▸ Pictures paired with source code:
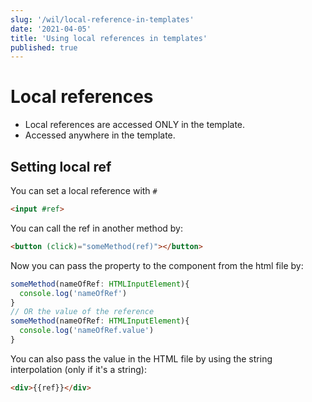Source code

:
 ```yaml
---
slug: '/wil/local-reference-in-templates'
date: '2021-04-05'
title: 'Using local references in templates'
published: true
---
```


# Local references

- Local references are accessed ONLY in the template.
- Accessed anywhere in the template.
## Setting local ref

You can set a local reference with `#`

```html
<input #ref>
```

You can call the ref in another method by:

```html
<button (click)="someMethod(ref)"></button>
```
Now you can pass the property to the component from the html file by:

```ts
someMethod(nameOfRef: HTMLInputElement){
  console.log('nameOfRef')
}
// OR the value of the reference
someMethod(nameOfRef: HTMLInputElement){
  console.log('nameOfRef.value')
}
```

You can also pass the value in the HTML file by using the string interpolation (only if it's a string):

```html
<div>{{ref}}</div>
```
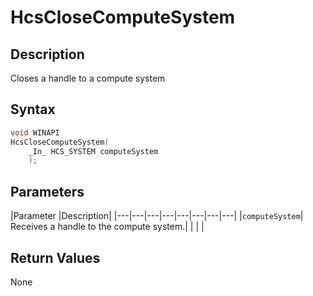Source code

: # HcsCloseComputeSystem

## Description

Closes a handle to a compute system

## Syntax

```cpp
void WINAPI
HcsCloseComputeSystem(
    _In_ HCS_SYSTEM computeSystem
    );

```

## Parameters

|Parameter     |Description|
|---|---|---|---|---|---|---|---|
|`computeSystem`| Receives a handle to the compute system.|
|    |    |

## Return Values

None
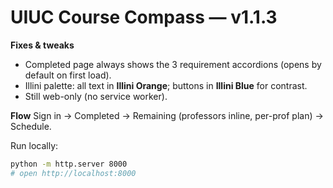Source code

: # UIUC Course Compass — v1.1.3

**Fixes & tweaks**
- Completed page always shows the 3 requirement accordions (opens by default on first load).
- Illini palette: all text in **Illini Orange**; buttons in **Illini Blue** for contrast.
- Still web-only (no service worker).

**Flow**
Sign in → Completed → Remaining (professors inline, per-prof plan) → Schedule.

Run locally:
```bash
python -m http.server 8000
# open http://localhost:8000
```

▸ WORK REQUEST:
Once you have counted every line above that contains the string "Completed", give that number and nothing more.

▸ WRITTEN SOLUTION:
2